Data records START

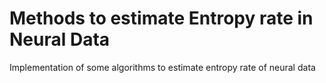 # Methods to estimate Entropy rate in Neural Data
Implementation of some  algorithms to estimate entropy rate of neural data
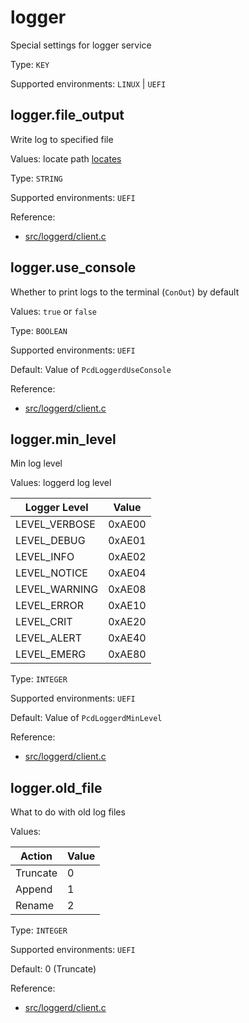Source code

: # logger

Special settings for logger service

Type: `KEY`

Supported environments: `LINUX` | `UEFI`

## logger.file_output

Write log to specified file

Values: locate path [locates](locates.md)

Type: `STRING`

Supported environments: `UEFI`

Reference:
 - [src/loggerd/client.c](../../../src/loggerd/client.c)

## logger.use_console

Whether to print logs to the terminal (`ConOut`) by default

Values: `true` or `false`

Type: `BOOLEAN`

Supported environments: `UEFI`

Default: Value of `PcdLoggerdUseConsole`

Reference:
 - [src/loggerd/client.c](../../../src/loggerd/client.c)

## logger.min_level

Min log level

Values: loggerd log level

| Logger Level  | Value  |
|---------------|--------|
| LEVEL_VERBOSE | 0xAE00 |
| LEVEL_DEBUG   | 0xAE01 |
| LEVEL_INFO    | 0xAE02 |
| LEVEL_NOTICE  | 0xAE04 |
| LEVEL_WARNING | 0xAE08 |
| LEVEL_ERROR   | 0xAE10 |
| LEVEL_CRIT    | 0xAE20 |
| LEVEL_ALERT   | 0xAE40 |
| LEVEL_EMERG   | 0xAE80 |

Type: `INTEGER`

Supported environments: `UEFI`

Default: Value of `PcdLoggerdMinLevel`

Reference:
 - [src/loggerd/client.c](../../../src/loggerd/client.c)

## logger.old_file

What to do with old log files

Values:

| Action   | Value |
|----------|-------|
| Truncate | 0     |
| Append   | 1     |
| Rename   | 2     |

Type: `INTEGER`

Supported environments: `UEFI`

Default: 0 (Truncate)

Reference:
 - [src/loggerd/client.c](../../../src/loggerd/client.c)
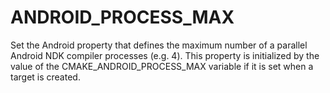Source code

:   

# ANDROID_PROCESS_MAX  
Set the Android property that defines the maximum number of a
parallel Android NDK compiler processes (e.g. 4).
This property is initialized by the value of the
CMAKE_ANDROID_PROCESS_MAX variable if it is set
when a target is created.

Data records END

● **What to produce**:
Sift through the material above and copy the lines that contain the word "property".

● **Response box**:
Set the Android property that defines the maximum number of a
This property is initialized by the value of the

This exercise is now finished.